You try to run your application on a new Windows CE device for the first time and BAM you get hit with the following debug output:
ERROR: function @ Ordinal 342 missing
!!! Please Check your SYSGEN variable !!!
So you are wondering what that means. Ordinal? SYSGEN variable? Sounds ominous doesn’t it?
The first line says that the function at ordinal 342 is missing. What that means is that a function that your application or DLL plans to call is missing from the OS. If you are new to Windows CE, it is important to understand that Windows CE is a componentized OS, which is just a fancy way to say that some features of the OS can be left out at the OEM’s discretion. In this case, the feature that supports the function at ordinal 342 has been left out of the OS that you are running on.
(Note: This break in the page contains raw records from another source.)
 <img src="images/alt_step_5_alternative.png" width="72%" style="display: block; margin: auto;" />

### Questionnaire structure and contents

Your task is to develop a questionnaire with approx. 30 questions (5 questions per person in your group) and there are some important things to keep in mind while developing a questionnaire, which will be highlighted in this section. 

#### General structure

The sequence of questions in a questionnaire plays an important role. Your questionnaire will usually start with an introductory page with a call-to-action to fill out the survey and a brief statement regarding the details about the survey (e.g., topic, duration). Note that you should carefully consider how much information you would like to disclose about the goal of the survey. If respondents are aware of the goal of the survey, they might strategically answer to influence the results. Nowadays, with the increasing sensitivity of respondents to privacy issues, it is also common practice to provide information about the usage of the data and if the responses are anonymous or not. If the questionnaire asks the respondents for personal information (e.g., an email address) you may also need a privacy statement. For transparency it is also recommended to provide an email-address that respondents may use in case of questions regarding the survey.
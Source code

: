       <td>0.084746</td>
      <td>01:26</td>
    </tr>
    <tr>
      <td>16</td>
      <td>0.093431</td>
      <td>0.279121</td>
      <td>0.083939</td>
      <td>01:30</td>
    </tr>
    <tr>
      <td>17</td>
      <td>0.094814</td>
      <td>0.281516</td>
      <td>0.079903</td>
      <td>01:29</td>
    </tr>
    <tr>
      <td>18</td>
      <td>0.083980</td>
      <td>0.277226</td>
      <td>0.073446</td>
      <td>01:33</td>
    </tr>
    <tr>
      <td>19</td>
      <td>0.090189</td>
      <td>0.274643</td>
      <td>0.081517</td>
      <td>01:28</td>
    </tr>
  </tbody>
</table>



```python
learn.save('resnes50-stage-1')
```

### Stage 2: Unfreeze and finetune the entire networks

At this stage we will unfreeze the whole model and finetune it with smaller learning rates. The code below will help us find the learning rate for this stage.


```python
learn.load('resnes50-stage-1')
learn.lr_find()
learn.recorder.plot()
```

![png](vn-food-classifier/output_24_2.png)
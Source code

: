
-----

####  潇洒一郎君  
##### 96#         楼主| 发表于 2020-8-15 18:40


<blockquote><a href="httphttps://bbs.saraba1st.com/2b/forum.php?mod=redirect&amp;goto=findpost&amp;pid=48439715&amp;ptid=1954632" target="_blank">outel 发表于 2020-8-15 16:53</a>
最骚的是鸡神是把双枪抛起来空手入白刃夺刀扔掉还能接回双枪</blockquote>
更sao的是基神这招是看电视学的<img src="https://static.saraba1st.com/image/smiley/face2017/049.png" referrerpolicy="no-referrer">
Since I haven’t really answered the question “what does function at ordinal 342 mean?” I better do that. Functions in a DLL can either be identified by their function name, or by a numeric value or ordinal. In the case of many of the DLLs supplied by Microsoft, the functions are identified by their ordinal. The good news for the OEM is that the ordinals can be used to identify the function, but the bad news for application developers is that they can’t. I will look at solutions to that later.
The second line says to check your SYSGEN variables. I will keep this one simple, if you don’t already know what that means, or at least have an idea what a SYSGEN variable is, then you are not the OEM or OS developer and there isn’t much you can do yourself. See solutions below. If you do have an idea what a SYSGEN variable is, then of course you already have an idea what to do. If you are still reading, what this means is that the OEM can add the function and build a new OS if they want to support the missing function.
The Problem
The basic problem is that the application was built for a different SDK than the SDK for the device that the application is running on. The SDK is used to tell application developers and the development tools about the OS running on a particular device. Ask your OEM for the SDK for your device.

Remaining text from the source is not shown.